▸ **Required work**: Go through the data and report how many lines include the word "werden", giving only the number.

▸ **Exercise inputs**:

------------------------------

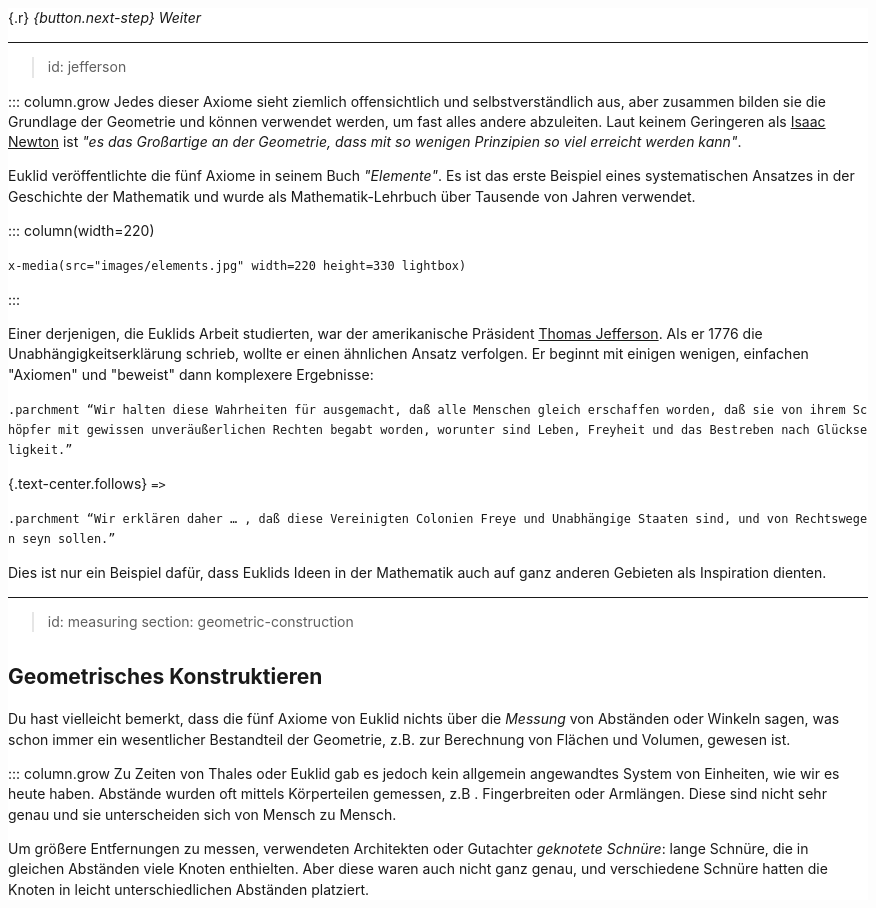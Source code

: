 {.r} _{button.next-step} Weiter_

---
> id: jefferson

::: column.grow
Jedes dieser Axiome sieht ziemlich offensichtlich und selbstverständlich aus, aber zusammen
bilden sie die Grundlage der Geometrie und können verwendet werden, um fast alles
andere abzuleiten. Laut keinem Geringeren als [Isaac Newton](bio:newton) ist _"es das Großartige an
der Geometrie, dass mit so wenigen Prinzipien so viel erreicht werden kann"_.

Euklid veröffentlichte die fünf Axiome in seinem Buch _"Elemente"_. Es ist das erste Beispiel
eines systematischen Ansatzes in der Geschichte der Mathematik und wurde als
Mathematik-Lehrbuch über Tausende von Jahren verwendet.

::: column(width=220)

    x-media(src="images/elements.jpg" width=220 height=330 lightbox)

:::

Einer derjenigen, die Euklids Arbeit studierten, war der amerikanische Präsident
[Thomas Jefferson](bio:jefferson). Als er 1776 die Unabhängigkeitserklärung schrieb, wollte
er einen ähnlichen Ansatz verfolgen. Er beginnt mit einigen wenigen, einfachen
"Axiomen" und "beweist" dann komplexere Ergebnisse:

    .parchment “Wir halten diese Wahrheiten für ausgemacht, daß alle Menschen gleich erschaffen worden, daß sie von ihrem Schöpfer mit gewissen unveräußerlichen Rechten begabt worden, worunter sind Leben, Freyheit und das Bestreben nach Glückseligkeit.”

{.text-center.follows} `=>`

    .parchment “Wir erklären daher … , daß diese Vereinigten Colonien Freye und Unabhängige Staaten sind, und von Rechtswegen seyn sollen.”

Dies ist nur ein Beispiel dafür, dass Euklids Ideen in der Mathematik
auch auf ganz anderen Gebieten als Inspiration dienten.

---
> id: measuring
> section: geometric-construction

## Geometrisches Konstruktieren

Du hast vielleicht bemerkt, dass die fünf Axiome von Euklid nichts über die
_Messung_ von Abständen oder Winkeln sagen, was schon immer ein wesentlicher Bestandteil der
Geometrie, z.B. zur Berechnung von Flächen und Volumen, gewesen ist.

::: column.grow
Zu Zeiten von Thales oder Euklid gab es jedoch kein allgemein angewandtes System von
Einheiten, wie wir es heute haben. Abstände wurden oft mittels Körperteilen gemessen, z.B
. Fingerbreiten oder Armlängen. Diese sind nicht sehr genau und sie unterscheiden sich
von Mensch zu Mensch.

Um größere Entfernungen zu messen, verwendeten Architekten oder Gutachter _geknotete Schnüre_: lange
Schnüre, die in gleichen Abständen viele Knoten enthielten. Aber diese waren
auch nicht ganz genau, und verschiedene Schnüre hatten die Knoten in
leicht unterschiedlichen Abständen platziert.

------------------------------

▸ **Result for this exercise**: 2